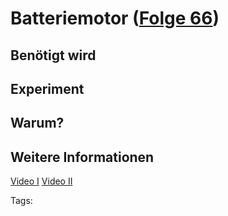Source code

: # Batteriemotor ([Folge 66](http://minkorrekt.de/minkorrekt-folge-66-jahresrueckblick-2015/))

## Benötigt wird


## Experiment


## Warum?

## Weitere Informationen

[Video I](https://youtu.be/tc5pBPdga1k)
[Video II](https://youtu.be/eFLxJt6YmNs)


Tags:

-------

## [Task statement]
The exact lines from the one containing "## Weitere Informationen" through the end of the listing above are the expected output; include nothing else.

## [Problem solution]
## Weitere Informationen

[Video I](https://youtu.be/tc5pBPdga1k)
[Video II](https://youtu.be/eFLxJt6YmNs)


Tags:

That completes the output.